WORK REQUIRED: What lines of the data below include the word "프로듀서가"? Report them by copying each.

※

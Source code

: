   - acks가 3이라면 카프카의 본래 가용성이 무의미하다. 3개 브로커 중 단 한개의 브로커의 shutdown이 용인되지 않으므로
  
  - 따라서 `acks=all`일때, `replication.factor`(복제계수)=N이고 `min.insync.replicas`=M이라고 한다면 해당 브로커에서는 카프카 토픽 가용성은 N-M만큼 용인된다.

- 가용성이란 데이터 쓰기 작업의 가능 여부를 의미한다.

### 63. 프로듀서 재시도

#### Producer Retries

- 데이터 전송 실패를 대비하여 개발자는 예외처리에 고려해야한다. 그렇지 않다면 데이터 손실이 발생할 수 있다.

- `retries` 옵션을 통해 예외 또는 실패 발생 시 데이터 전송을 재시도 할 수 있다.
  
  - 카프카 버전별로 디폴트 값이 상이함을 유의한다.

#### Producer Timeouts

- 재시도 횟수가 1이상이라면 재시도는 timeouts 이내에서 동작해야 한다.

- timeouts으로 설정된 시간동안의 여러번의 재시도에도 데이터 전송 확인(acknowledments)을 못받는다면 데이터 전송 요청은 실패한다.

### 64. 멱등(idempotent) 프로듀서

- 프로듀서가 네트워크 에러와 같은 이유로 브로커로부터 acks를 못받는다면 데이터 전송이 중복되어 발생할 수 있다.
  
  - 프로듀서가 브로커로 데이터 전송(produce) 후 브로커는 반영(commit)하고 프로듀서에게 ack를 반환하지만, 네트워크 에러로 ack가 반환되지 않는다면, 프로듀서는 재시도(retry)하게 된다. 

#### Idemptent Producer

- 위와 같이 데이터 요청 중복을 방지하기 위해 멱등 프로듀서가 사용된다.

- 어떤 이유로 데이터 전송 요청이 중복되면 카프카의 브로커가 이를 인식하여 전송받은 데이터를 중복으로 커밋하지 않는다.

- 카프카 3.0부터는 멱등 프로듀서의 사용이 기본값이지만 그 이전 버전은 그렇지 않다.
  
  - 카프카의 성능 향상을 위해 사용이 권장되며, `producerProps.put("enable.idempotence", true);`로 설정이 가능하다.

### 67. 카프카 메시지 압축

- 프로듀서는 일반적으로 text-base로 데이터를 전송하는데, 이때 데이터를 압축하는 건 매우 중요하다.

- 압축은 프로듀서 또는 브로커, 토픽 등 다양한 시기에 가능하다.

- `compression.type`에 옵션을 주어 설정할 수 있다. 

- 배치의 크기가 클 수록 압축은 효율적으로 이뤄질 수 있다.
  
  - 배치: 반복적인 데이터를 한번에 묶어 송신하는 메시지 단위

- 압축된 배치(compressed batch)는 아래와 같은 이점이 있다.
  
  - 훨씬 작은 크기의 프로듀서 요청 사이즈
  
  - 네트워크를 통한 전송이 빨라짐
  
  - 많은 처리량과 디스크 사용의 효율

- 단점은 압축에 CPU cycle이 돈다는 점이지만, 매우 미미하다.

※

TASK RESPONSE:
- 프로듀서가 네트워크 에러와 같은 이유로 브로커로부터 acks를 못받는다면 데이터 전송이 중복되어 발생할 수 있다.
  - 프로듀서가 브로커로 데이터 전송(produce) 후 브로커는 반영(commit)하고 프로듀서에게 ack를 반환하지만, 네트워크 에러로 ack가 반환되지 않는다면, 프로듀서는 재시도(retry)하게 된다. 
- 위와 같이 데이터 요청 중복을 방지하기 위해 멱등 프로듀서가 사용된다.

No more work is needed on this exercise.